What is needed: Search the records below for the word "self" and show every line where it occurs.
=== Section Start ===
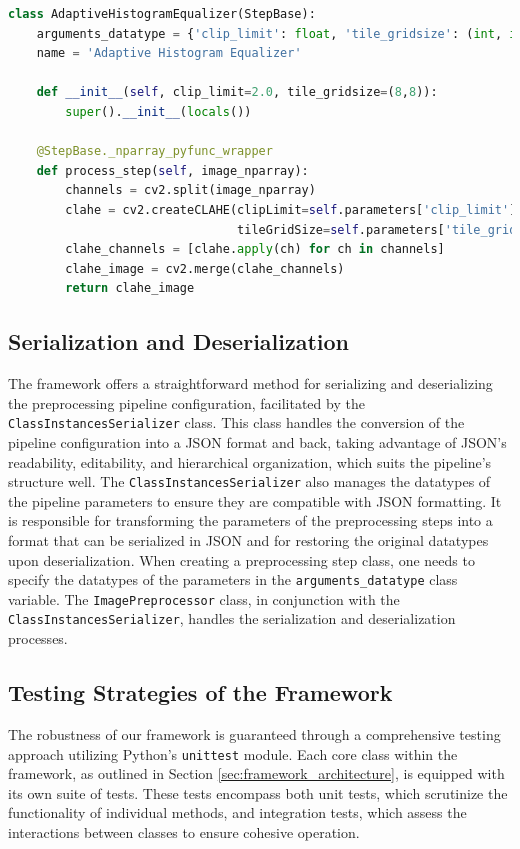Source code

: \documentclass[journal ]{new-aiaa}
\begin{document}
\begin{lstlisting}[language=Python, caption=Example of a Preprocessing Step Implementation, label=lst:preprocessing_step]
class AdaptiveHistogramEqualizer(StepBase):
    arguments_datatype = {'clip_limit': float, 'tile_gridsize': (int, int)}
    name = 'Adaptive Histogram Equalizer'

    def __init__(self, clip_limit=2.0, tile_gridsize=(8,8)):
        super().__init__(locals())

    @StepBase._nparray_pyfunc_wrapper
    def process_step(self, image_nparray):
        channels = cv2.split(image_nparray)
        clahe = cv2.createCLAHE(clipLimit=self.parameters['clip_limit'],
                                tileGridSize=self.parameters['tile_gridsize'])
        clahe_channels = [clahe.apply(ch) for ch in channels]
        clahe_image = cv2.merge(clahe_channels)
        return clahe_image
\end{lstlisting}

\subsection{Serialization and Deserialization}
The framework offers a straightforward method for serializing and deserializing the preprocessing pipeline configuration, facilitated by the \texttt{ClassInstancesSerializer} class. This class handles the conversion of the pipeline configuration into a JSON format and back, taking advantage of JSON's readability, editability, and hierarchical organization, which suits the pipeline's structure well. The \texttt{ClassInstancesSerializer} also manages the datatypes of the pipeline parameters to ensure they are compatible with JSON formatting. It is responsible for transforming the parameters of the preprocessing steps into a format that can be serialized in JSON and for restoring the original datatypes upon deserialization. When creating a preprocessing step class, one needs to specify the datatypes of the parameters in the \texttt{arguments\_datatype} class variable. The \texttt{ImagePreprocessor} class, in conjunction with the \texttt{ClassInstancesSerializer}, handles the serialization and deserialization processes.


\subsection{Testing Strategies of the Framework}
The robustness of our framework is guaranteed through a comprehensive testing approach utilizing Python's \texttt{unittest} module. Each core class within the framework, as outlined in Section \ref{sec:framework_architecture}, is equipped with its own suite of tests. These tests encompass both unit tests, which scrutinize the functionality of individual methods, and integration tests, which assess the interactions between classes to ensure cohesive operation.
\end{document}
=== Section End ===
=== Section Start ===
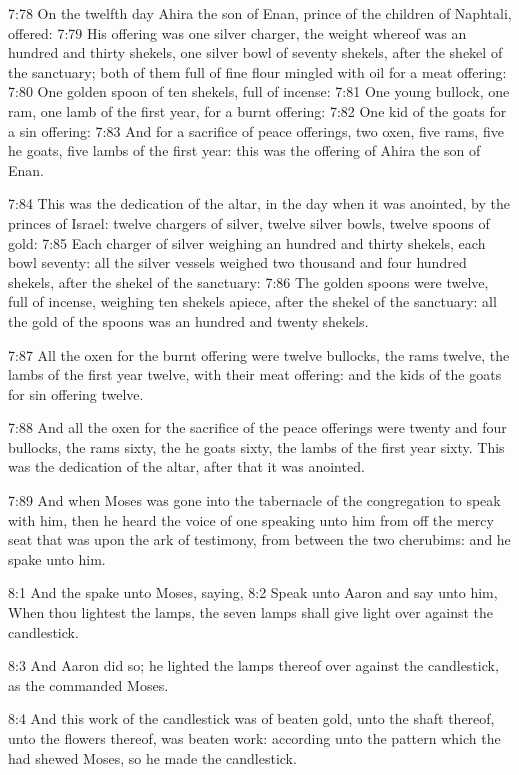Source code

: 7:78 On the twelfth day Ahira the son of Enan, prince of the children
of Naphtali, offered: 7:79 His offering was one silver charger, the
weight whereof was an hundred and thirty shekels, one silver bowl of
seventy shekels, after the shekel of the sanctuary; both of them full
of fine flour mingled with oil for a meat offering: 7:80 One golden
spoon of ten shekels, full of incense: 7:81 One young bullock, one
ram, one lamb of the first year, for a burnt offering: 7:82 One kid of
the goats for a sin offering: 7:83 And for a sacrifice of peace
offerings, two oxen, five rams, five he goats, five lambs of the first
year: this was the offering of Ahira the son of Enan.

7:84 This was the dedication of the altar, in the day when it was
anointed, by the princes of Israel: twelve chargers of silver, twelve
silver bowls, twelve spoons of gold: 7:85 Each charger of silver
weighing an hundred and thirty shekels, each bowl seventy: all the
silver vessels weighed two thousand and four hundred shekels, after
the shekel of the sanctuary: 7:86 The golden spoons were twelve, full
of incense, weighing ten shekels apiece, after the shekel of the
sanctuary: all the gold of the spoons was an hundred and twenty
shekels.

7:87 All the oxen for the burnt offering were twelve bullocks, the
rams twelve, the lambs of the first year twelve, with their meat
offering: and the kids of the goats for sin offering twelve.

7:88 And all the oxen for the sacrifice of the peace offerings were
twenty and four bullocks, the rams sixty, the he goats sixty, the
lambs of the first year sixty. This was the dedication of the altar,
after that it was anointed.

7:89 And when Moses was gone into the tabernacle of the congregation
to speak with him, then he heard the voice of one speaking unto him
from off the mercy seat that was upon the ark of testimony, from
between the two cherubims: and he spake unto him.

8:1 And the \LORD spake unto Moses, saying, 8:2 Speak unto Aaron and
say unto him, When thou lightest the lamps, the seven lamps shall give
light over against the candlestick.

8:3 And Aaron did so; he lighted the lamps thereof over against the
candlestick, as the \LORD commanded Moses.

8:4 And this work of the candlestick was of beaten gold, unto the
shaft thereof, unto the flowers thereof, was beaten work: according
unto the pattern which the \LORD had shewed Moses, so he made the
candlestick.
=== Section End ===
Response area:
    def __init__(self, clip_limit=2.0, tile_gridsize=(8,8)):
    def process_step(self, image_nparray):
        clahe = cv2.createCLAHE(clipLimit=self.parameters['clip_limit'],
                                tileGridSize=self.parameters['tile_gridsize'])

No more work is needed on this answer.